Бог знает, куда бы завел сестриц этот простодушный разговор, если б в эту минуту не послышался звон колокольчика. Еще минута — и в гостиной совершенно неожиданно появился тот самый молодой адвокат, с которым я уже познакомил читателя в одной из предыдущих глав моего «Дневника» (я забыл тогда сказать, что фамилия его была Хлестаков, что он был сын того самого Ивана Александровича Хлестакова, с которым я еще в детстве познакомился у Гоголя, и в честь своего дедушки был назван Александром). Но, увы! в нем уже не было и тени той заискивающей предупредительности, которая так очаровала меня в то время, когда он вел переговоры с Прокопом!

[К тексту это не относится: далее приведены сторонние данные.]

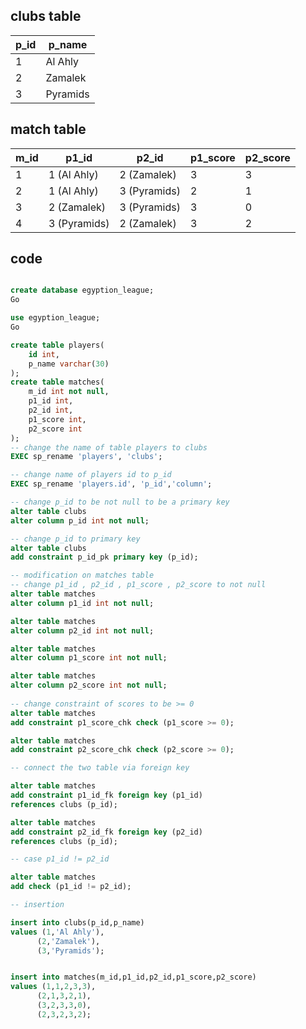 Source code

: ## clubs table

| p_id      | p_name      |
|-----------|-------------|
| 1         | Al Ahly     |
| 2         | Zamalek     |
| 3         | Pyramids    |

## match table

| m_id | p1_id        | p2_id        | p1_score | p2_score |
|------|--------------|--------------|----------|----------|
| 1    | 1 (Al Ahly)  | 2 (Zamalek)  | 3        | 3        |
| 2    | 1 (Al Ahly)  | 3 (Pyramids) | 2        | 1        |
| 3    | 2 (Zamalek)  | 3 (Pyramids) | 3        | 0        |
| 4    | 3 (Pyramids) | 2 (Zamalek)  | 3        | 2        |


## code

``` sql

create database egyption_league;
Go

use egyption_league;
Go

create table players(
	id int,
	p_name varchar(30)
);
create table matches(
	m_id int not null,
	p1_id int,
	p2_id int,
	p1_score int,
	p2_score int
);
-- change the name of table players to clubs
EXEC sp_rename 'players', 'clubs';

-- change name of players id to p_id
EXEC sp_rename 'players.id', 'p_id','column';

-- change p_id to be not null to be a primary key
alter table clubs
alter column p_id int not null; 

-- change p_id to primary key
alter table clubs
add constraint p_id_pk primary key (p_id);

-- modification on matches table
-- change p1_id , p2_id , p1_score , p2_score to not null
alter table matches 
alter column p1_id int not null;

alter table matches 
alter column p2_id int not null;

alter table matches 
alter column p1_score int not null;

alter table matches 
alter column p2_score int not null;
	  
-- change constraint of scores to be >= 0
alter table matches 
add constraint p1_score_chk check (p1_score >= 0);

alter table matches 
add constraint p2_score_chk check (p2_score >= 0);

-- connect the two table via foreign key

alter table matches
add constraint p1_id_fk foreign key (p1_id)
references clubs (p_id);

alter table matches
add constraint p2_id_fk foreign key (p2_id)
references clubs (p_id);

-- case p1_id != p2_id 

alter table matches
add check (p1_id != p2_id);

-- insertion

insert into clubs(p_id,p_name)
values (1,'Al Ahly'),
	  (2,'Zamalek'),
	  (3,'Pyramids');


insert into matches(m_id,p1_id,p2_id,p1_score,p2_score)
values (1,1,2,3,3),
	  (2,1,3,2,1),
	  (3,2,3,3,0),
	  (2,3,2,3,2);

```
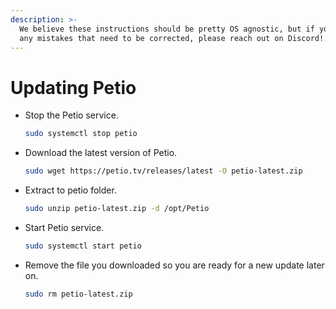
 ```yaml
---
description: >-
  We believe these instructions should be pretty OS agnostic, but if you notice
  any mistakes that need to be corrected, please reach out on Discord!
---
```


# Updating Petio

* Stop the Petio service.

  ```bash
  sudo systemctl stop petio
  ```

* Download the latest version of Petio.

  ```bash
  sudo wget https://petio.tv/releases/latest -O petio-latest.zip
  ```

* Extract to petio folder.

  ```bash
  sudo unzip petio-latest.zip -d /opt/Petio
  ```

* Start Petio service.

  ```bash
  sudo systemctl start petio
  ```

* Remove the file you downloaded so you are ready for a new update later on.

  ```bash
  sudo rm petio-latest.zip
  ```

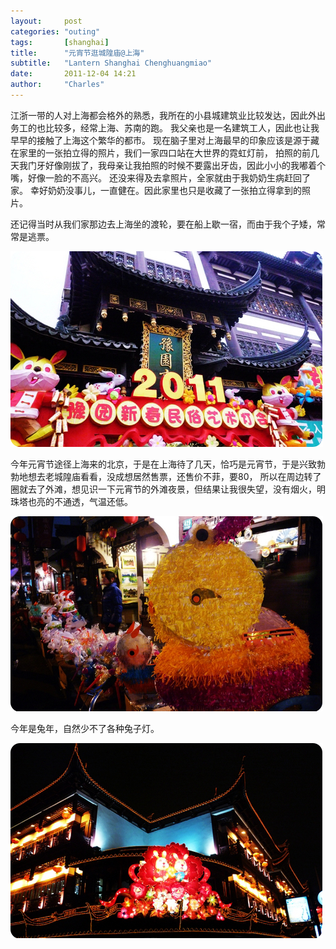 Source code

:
 ```yaml
---
layout:     post
categories: "outing"
tags:       [shanghai]
title:      "元宵节逛城隍庙@上海"
subtitle:   "Lantern Shanghai Chenghuangmiao"
date:       2011-12-04 14:21
author:     "Charles"
---
```


江浙一带的人对上海都会格外的熟悉，我所在的小县城建筑业比较发达，因此外出务工的也比较多，经常上海、苏南的跑。
我父亲也是一名建筑工人，因此也让我早早的接触了上海这个繁华的都市。
现在脑子里对上海最早的印象应该是源于藏在家里的一张拍立得的照片，我们一家四口站在大世界的霓虹灯前，
拍照的前几天我门牙好像刚拔了，我母亲让我拍照的时候不要露出牙齿，因此小小的我嘟着个嘴，好像一脸的不高兴。
还没来得及去拿照片，全家就由于我奶奶生病赶回了家。
幸好奶奶没事儿，一直健在。因此家里也只是收藏了一张拍立得拿到的照片。

还记得当时从我们家那边去上海坐的渡轮，要在船上歇一宿，而由于我个子矮，常常是逃票。

![chenghuangmiao-1](/img/chenghuangmiao-1.jpg)

今年元宵节途径上海来的北京，于是在上海待了几天，恰巧是元宵节，于是兴致勃勃地想去老城隍庙看看，没成想居然售票，还售价不菲，要80，
所以在周边转了圈就去了外滩，想见识一下元宵节的外滩夜景，但结果让我很失望，没有烟火，明珠塔也亮的不通透，气温还低。

![chenghuangmiao-2](/img/chenghuangmiao-2.jpg)

今年是兔年，自然少不了各种兔子灯。

![chenghuangmiao-3](/img/chenghuangmiao-3.jpg) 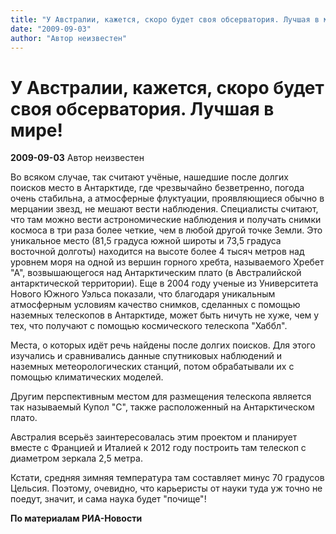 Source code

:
 ```yaml
---
title: "У Австралии, кажется, скоро будет своя обсерватория. Лучшая в мире!"
date: "2009-09-03"
author: "Автор неизвестен"
---
```


# У Австралии, кажется, скоро будет своя обсерватория. Лучшая в мире!

**2009-09-03** Автор неизвестен

Во всяком случае, так считают учёные, нашедшие после долгих поисков место в Антарктиде, где чрезвычайно безветренно, погода очень стабильна, а атмосферные флуктуации, проявляющиеся обычно в мерцании звезд, не мешают вести наблюдения. Специалисты считают, что там можно вести астрономические наблюдения и получать снимки космоса в три раза более четкие, чем в любой другой точке Земли. Это уникальное место (81,5 градуса южной широты и 73,5 градуса восточной долготы) находится на высоте более 4 тысяч метров над уровнем моря на одной из вершин горного хребта, называемого Хребет "А", возвышающегося над Антарктическим плато (в Австралийской антарктической территории). Еще в 2004 году ученые из Университета Нового Южного Уэльса показали, что благодаря уникальным атмосферным условиям качество снимков, сделанных с помощью наземных телескопов в Антарктиде, может быть ничуть не хуже, чем у тех, что получают с помощью космического телескопа "Хаббл".

Места, о которых идёт речь найдены после долгих поисков. Для этого изучались и сравнивались данные спутниковых наблюдений и наземных метеорологических станций, потом обрабатывали их с помощью климатических моделей.

Другим перспективным местом для размещения телескопа является так называемый Купол "С", также расположенный на Антарктическом плато.

Австралия всерьёз заинтересовалась этим проектом и планирует вместе с Францией и Италией к 2012 году построить там телескоп с диаметром зеркала 2,5 метра.

Кстати, средняя зимняя температура там составляет минус 70 градусов Цельсия. Поэтому, очевидно, что карьеристы от науки туда уж точно не поедут, значит, и сама наука будет "почище"!

**По материалам РИА-Новости**
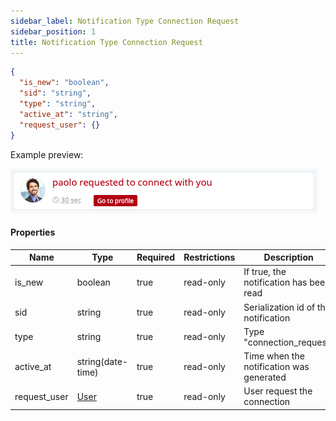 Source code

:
 ```yaml
---
sidebar_label: Notification Type Connection Request
sidebar_position: 1
title: Notification Type Connection Request
---
```


```json
{
  "is_new": "boolean",
  "sid": "string",
  "type": "string",
  "active_at": "string",
  "request_user": {}
}
```

Example preview:

![Notification](/img/notification_types/request_connection.png)

#### Properties

|Name|Type|Required|Restrictions|Description|
|---|---|---|---|---|
|is_new|boolean|true|read-only|If true, the notification has been read|
|sid|string|true|read-only|Serialization id of the notification|
|type|string|true|read-only|Type "connection_request"|
|active_at|string(date-time)|true|read-only|Time when the notification was generated|
|request_user|[User](/docs/apireference/v2/schemas/user)|true|read-only|User request the connection|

Напротив, он был строг. Сам приказал зажарить цыпленка, сам выбрал бутылку поленишевки и, распорядившись, чтоб завтрак был подан немедленно, разлегся на диване и прямо приступил к делу. Сообщив сестрицам об успехе кассации, он объявил, что тем не менее торжество Прокопа в будущем вполне обеспечено. И нравы, и обычаи, и история, и статистика — всё на его стороне. И он, адвокат, конечно, не потащился бы в эту «проклятую дыру» (так назвал он Проплёванную!), он даже плюнул бы на это поганое дело, если б не было надежды, что Прокоп со временем сам изнеможет под бременем торжества своей добродетели. Торжествовать по два, по три раза ежегодно, и притом торжествовать до самой смерти — с первого взгляда это кажется легко, но в сущности оно довольно обременительно. Что Прокоп должен пойти на сделку — это ясно; но вопрос в том, сколько потребуется времени для того, чтобы созрела в нем эта решимость. Быть может, год, а быть может, и двадцать лет.
— Согласитесь сами, старушки, что двадцать лет сряду таскаться к вам в Проплёванную — совсем для меня не лестно! — заключил он, все непринужденнее и непринужденнее разваливаясь на диване и укладываясь, наконец, на нем с ногами.
Сестрицы, словно ошпаренные, молча стояли перед ним, покуда он поигрывал с pince-nez, насвистывал «l’amour ce n’est que ça» и смотрел в потолок.
— Да-с, не лестно-с и не расчет-с! — начал он вновь, закидывая руки под голову, — я в Петербурге от ста до тысячи рублей в день получаю — сколько это в год-то составит? — да-с! А вы тут с своею Проплёванною в глаза лезете!.. Я за квартиру в год пять тысяч плачу! У меня мебель во всех комнатах золоченая — да-с!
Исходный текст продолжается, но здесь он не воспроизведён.